Lawmakers expressed concerns Tuesday about the impact of the proposed budget’s $1.2 billion in tax increases over the next two years. But they did little to change it.
What has changed in the last 24 hours is this — the first year’s proposed tax increase dropped from $720 million to $670.5 million, but it still includes $282 million in increased taxes on businesses and $237.8 million on the middle class.
Lawmakers spent most of Tuesday behind closed doors airing their concerns privately about the two-year, $40.3 billion budget, but in the end the package they will vote on wasn’t much different than the document that drew public objections from three iconic Connecticut companies on Monday.
Democratic lawmakers in consultation with Gov. Dannel P. Malloy made two small changes to the tax package. They reduced the computer and data processing tax from 3 percent to 2 percent in the first year, but increased it to 3 percent again in the second year. They also added a 25-cent increase in the cigarette tax in each of the next two years. It will bring the tax on a pack of cigarettes up to $3.90 in 2017.
As of 10:30 p.m. Tuesday, debate on the budget had yet to begin.
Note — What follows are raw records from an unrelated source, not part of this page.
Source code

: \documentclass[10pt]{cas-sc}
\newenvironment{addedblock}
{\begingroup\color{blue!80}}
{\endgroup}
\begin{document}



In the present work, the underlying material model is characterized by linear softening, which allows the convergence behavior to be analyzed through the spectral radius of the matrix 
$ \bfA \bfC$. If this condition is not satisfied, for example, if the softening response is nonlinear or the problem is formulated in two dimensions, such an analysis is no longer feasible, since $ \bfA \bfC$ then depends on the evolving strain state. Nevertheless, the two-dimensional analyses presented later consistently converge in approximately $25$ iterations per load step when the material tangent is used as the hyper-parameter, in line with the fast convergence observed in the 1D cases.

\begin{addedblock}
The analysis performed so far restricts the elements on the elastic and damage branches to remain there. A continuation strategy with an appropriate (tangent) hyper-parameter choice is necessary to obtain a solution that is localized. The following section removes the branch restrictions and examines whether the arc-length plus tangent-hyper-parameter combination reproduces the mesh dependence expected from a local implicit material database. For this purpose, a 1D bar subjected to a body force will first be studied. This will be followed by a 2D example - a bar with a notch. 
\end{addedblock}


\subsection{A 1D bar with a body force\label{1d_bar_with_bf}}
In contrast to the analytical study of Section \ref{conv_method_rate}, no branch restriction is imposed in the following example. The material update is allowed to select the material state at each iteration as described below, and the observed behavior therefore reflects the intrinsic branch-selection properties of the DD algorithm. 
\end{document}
Joe Brennan, president and CEO of the Connecticut Business and Industry Association, said his organization opposed all of the business tax hikes when Malloy unveiled them back in February, and did so even more vociferously in April. He said the legislature needs to look hard at ways it can save money and spend less.
Brennan said his organization has been doing everything it can to convey the gravity of the situation to legislators, but for some reason that message seems to have fallen on deaf ears. Meanwhile, while the threats and comments from GE, Aetna, and Travelers may have garnered headlines, they appear to have done little to sway majority Democrats.
The latest company to express their opposition to the package was Boehringer Ingelheim. The pharmaceutical company with a subsidiary in Ridgefield said the proposed tax package will “stifle innovation, especially research and development of critical medicines.”
The tax package the House planned to vote on, possibly sometime late Tuesday or early Wednesday, would:
• reduce the amount of losses a company could apply to its income tax liability;
• reduce the amount of tax credits a company could use;
• continue a 20-percent corporate surcharge that had been scheduled to sunset this year, and;
• require unitary reporting, which would impact how multi-state companies calculate their income tax liability and would, in general, require them to pay more taxes.
However, the business community wasn’t alone Tuesday in their disappointment with the status of budget negotiations.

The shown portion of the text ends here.